• **Required action**:
I'd like an exact copy of only the lines from the start of the listing below through the line that holds "58 | 16% | 31%". Please keep the pictures out.

• **Source material**:
[Start of Attachment]

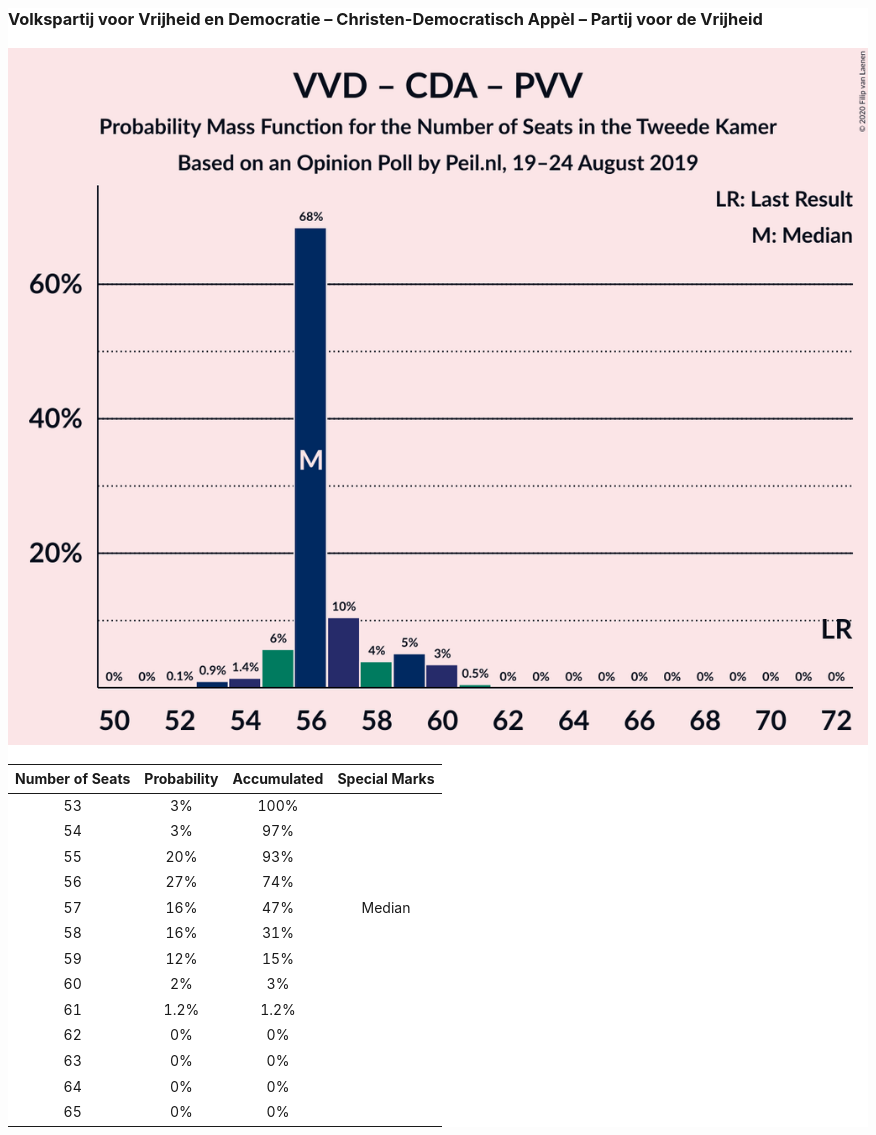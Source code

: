 ### Volkspartij voor Vrijheid en Democratie – Christen-Democratisch Appèl – Partij voor de Vrijheid

![Graph with seats probability mass function not yet produced](2019-08-24-Peilnl-coalitions-seats-pmf-vvd–cda–pvv.png "Seats Probability Mass Function")

| Number of Seats | Probability | Accumulated | Special Marks |
|:---------------:|:-----------:|:-----------:|:-------------:|
| 53 | 3% | 100% |  |
| 54 | 3% | 97% |  |
| 55 | 20% | 93% |  |
| 56 | 27% | 74% |  |
| 57 | 16% | 47% | Median |
| 58 | 16% | 31% |  |
| 59 | 12% | 15% |  |
| 60 | 2% | 3% |  |
| 61 | 1.2% | 1.2% |  |
| 62 | 0% | 0% |  |
| 63 | 0% | 0% |  |
| 64 | 0% | 0% |  |
| 65 | 0% | 0% |  |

[End of Attachment]

• **Written response**:
Source code

: ### Volkspartij voor Vrijheid en Democratie – Christen-Democratisch Appèl – Partij voor de Vrijheid

![Graph with seats probability mass function not yet produced](2019-08-24-Peilnl-coalitions-seats-pmf-vvd–cda–pvv.png "Seats Probability Mass Function")

| Number of Seats | Probability | Accumulated | Special Marks |
|:---------------:|:-----------:|:-----------:|:-------------:|
| 53 | 3% | 100% |  |
| 54 | 3% | 97% |  |
| 55 | 20% | 93% |  |
| 56 | 27% | 74% |  |
| 57 | 16% | 47% | Median |
| 58 | 16% | 31% |  |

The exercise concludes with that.